▶ Task to carry out
Exactly as they appear, set down all of the records.

═══ Recorded data

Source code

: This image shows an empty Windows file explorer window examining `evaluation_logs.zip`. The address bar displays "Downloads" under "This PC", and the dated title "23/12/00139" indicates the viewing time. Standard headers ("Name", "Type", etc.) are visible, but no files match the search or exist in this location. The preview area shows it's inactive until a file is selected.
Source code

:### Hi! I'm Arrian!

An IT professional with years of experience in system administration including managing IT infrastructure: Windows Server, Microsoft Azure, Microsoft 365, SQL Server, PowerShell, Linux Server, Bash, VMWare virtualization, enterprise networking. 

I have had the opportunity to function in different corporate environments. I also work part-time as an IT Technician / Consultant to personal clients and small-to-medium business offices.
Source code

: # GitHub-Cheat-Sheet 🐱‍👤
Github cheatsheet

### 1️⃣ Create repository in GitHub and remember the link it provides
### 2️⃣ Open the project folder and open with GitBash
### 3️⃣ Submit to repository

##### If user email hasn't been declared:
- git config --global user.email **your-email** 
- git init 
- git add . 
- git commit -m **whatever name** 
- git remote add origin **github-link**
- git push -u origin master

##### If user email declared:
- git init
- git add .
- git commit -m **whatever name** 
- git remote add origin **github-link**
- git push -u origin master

══════

▶ Written response
Source code

: This image shows an empty Windows file explorer window examining `evaluation_logs.zip`. The address bar displays "Downloads" under "This PC", and the dated title "23/12/00139" indicates the viewing time. Standard headers ("Name", "Type", etc.) are visible, but no files match the search or exist in this location. The preview area shows it's inactive until a file is selected.
Source code

:### Hi! I'm Arrian!

An IT professional with years of experience in system administration including managing IT infrastructure: Windows Server, Microsoft Azure, Microsoft 365, SQL Server, PowerShell, Linux Server, Bash, VMWare virtualization, enterprise networking. 

I have had the opportunity to function in different corporate environments. I also work part-time as an IT Technician / Consultant to personal clients and small-to-medium business offices.
Source code

: # GitHub-Cheat-Sheet 🐱‍👤
Github cheatsheet

### 1️⃣ Create repository in GitHub and remember the link it provides
### 2️⃣ Open the project folder and open with GitBash
### 3️⃣ Submit to repository

##### If user email hasn't been declared:
- git config --global user.email **your-email** 
- git init 
- git add . 
- git commit -m **whatever name** 
- git remote add origin **github-link**
- git push -u origin master

##### If user email declared:
- git init
- git add .
- git commit -m **whatever name** 
- git remote add origin **github-link**
- git push -u origin master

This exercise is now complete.